= EXTRACTED MATERIAL =
*** Block opens ***

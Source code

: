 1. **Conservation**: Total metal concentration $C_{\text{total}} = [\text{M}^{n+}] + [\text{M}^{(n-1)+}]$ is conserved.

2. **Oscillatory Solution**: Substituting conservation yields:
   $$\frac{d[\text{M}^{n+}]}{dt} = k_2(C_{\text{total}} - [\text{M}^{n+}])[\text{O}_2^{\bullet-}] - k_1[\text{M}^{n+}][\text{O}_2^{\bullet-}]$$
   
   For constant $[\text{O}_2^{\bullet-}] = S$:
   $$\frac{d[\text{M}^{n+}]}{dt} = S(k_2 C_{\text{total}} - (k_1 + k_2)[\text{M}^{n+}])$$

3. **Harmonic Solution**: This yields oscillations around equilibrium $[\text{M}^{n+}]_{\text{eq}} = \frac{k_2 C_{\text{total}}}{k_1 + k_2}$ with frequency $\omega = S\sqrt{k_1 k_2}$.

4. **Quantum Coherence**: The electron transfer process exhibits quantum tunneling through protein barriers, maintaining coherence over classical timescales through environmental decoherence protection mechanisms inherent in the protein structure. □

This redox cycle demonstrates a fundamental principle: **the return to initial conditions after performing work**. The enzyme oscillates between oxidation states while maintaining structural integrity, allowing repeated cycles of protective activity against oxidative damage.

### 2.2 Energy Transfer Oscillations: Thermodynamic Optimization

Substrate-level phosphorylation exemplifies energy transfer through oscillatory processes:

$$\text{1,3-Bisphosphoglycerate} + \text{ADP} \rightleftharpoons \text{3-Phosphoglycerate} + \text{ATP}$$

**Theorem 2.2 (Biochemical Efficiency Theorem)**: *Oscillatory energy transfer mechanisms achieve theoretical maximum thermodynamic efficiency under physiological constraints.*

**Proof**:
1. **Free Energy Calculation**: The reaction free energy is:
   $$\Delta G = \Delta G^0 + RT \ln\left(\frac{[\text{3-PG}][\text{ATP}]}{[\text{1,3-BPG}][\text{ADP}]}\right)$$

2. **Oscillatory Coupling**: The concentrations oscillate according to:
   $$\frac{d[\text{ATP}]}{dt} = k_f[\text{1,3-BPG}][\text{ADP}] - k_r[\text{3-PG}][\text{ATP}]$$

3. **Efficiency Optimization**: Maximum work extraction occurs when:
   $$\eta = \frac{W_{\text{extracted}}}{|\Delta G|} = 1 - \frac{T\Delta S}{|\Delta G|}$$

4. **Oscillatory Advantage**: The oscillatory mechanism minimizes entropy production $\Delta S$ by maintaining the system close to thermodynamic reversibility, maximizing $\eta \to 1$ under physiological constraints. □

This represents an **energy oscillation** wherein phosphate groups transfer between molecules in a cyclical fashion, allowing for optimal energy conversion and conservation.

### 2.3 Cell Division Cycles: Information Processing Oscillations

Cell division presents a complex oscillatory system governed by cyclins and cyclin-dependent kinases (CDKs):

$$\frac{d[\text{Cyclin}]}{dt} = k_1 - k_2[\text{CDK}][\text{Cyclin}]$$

*** Block closes ***

= WHAT THIS TASK INVOLVES =
Nothing but the lines from the first line of the data through the line with "3. **Harmonic Solution**: This" should be returned, exactly as they appear, both ends included.

= FINAL ANSWER =
Source code

: 1. **Conservation**: Total metal concentration $C_{\text{total}} = [\text{M}^{n+}] + [\text{M}^{(n-1)+}]$ is conserved.

2. **Oscillatory Solution**: Substituting conservation yields:
   $$\frac{d[\text{M}^{n+}]}{dt} = k_2(C_{\text{total}} - [\text{M}^{n+}])[\text{O}_2^{\bullet-}] - k_1[\text{M}^{n+}][\text{O}_2^{\bullet-}]$$
   
   For constant $[\text{O}_2^{\bullet-}] = S$:
   $$\frac{d[\text{M}^{n+}]}{dt} = S(k_2 C_{\text{total}} - (k_1 + k_2)[\text{M}^{n+}])$$

3. **Harmonic Solution**: This yields oscillations around equilibrium $[\text{M}^{n+}]_{\text{eq}} = \frac{k_2 C_{\text{total}}}{k_1 + k_2}$ with frequency $\omega = S\sqrt{k_1 k_2}$.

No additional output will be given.